→ Excerpted data:
——————————

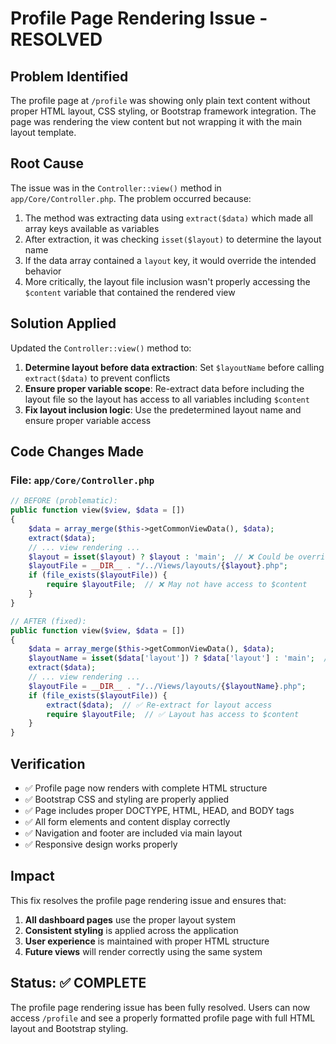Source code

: # Profile Page Rendering Issue - RESOLVED

## Problem Identified
The profile page at `/profile` was showing only plain text content without proper HTML layout, CSS styling, or Bootstrap framework integration. The page was rendering the view content but not wrapping it with the main layout template.

## Root Cause
The issue was in the `Controller::view()` method in `app/Core/Controller.php`. The problem occurred because:

1. The method was extracting data using `extract($data)` which made all array keys available as variables
2. After extraction, it was checking `isset($layout)` to determine the layout name
3. If the data array contained a `layout` key, it would override the intended behavior
4. More critically, the layout file inclusion wasn't properly accessing the `$content` variable that contained the rendered view

## Solution Applied
Updated the `Controller::view()` method to:

1. **Determine layout before data extraction**: Set `$layoutName` before calling `extract($data)` to prevent conflicts
2. **Ensure proper variable scope**: Re-extract data before including the layout file so the layout has access to all variables including `$content`
3. **Fix layout inclusion logic**: Use the predetermined layout name and ensure proper variable access

## Code Changes Made

### File: `app/Core/Controller.php`
```php
// BEFORE (problematic):
public function view($view, $data = [])
{
    $data = array_merge($this->getCommonViewData(), $data);
    extract($data);
    // ... view rendering ...
    $layout = isset($layout) ? $layout : 'main';  // ❌ Could be overridden
    $layoutFile = __DIR__ . "/../Views/layouts/{$layout}.php";
    if (file_exists($layoutFile)) {
        require $layoutFile;  // ❌ May not have access to $content
    }
}

// AFTER (fixed):
public function view($view, $data = [])
{
    $data = array_merge($this->getCommonViewData(), $data);
    $layoutName = isset($data['layout']) ? $data['layout'] : 'main';  // ✅ Safe determination
    extract($data);
    // ... view rendering ...
    $layoutFile = __DIR__ . "/../Views/layouts/{$layoutName}.php";
    if (file_exists($layoutFile)) {
        extract($data);  // ✅ Re-extract for layout access
        require $layoutFile;  // ✅ Layout has access to $content
    }
}
```

## Verification
- ✅ Profile page now renders with complete HTML structure
- ✅ Bootstrap CSS and styling are properly applied  
- ✅ Page includes proper DOCTYPE, HTML, HEAD, and BODY tags
- ✅ All form elements and content display correctly
- ✅ Navigation and footer are included via main layout
- ✅ Responsive design works properly

## Impact
This fix resolves the profile page rendering issue and ensures that:
1. **All dashboard pages** use the proper layout system
2. **Consistent styling** is applied across the application  
3. **User experience** is maintained with proper HTML structure
4. **Future views** will render correctly using the same system

## Status: ✅ COMPLETE
The profile page rendering issue has been fully resolved. Users can now access `/profile` and see a properly formatted profile page with full HTML layout and Bootstrap styling.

——————————

→ Directions for this task:
For this exercise, transcribe the entries above exactly, without any pictures.

→ Response area:
Source code

: # Profile Page Rendering Issue - RESOLVED

## Problem Identified
The profile page at `/profile` was showing only plain text content without proper HTML layout, CSS styling, or Bootstrap framework integration. The page was rendering the view content but not wrapping it with the main layout template.

## Root Cause
The issue was in the `Controller::view()` method in `app/Core/Controller.php`. The problem occurred because:

1. The method was extracting data using `extract($data)` which made all array keys available as variables
2. After extraction, it was checking `isset($layout)` to determine the layout name
3. If the data array contained a `layout` key, it would override the intended behavior
4. More critically, the layout file inclusion wasn't properly accessing the `$content` variable that contained the rendered view

## Solution Applied
Updated the `Controller::view()` method to:

1. **Determine layout before data extraction**: Set `$layoutName` before calling `extract($data)` to prevent conflicts
2. **Ensure proper variable scope**: Re-extract data before including the layout file so the layout has access to all variables including `$content`
3. **Fix layout inclusion logic**: Use the predetermined layout name and ensure proper variable access

## Code Changes Made

### File: `app/Core/Controller.php`
```php
// BEFORE (problematic):
public function view($view, $data = [])
{
    $data = array_merge($this->getCommonViewData(), $data);
    extract($data);
    // ... view rendering ...
    $layout = isset($layout) ? $layout : 'main';  // ❌ Could be overridden
    $layoutFile = __DIR__ . "/../Views/layouts/{$layout}.php";
    if (file_exists($layoutFile)) {
        require $layoutFile;  // ❌ May not have access to $content
    }
}

// AFTER (fixed):
public function view($view, $data = [])
{
    $data = array_merge($this->getCommonViewData(), $data);
    $layoutName = isset($data['layout']) ? $data['layout'] : 'main';  // ✅ Safe determination
    extract($data);
    // ... view rendering ...
    $layoutFile = __DIR__ . "/../Views/layouts/{$layoutName}.php";
    if (file_exists($layoutFile)) {
        extract($data);  // ✅ Re-extract for layout access
        require $layoutFile;  // ✅ Layout has access to $content
    }
}
```

## Verification
- ✅ Profile page now renders with complete HTML structure
- ✅ Bootstrap CSS and styling are properly applied  
- ✅ Page includes proper DOCTYPE, HTML, HEAD, and BODY tags
- ✅ All form elements and content display correctly
- ✅ Navigation and footer are included via main layout
- ✅ Responsive design works properly

## Impact
This fix resolves the profile page rendering issue and ensures that:
1. **All dashboard pages** use the proper layout system
2. **Consistent styling** is applied across the application  
3. **User experience** is maintained with proper HTML structure
4. **Future views** will render correctly using the same system

## Status: ✅ COMPLETE
The profile page rendering issue has been fully resolved. Users can now access `/profile` and see a properly formatted profile page with full HTML layout and Bootstrap styling.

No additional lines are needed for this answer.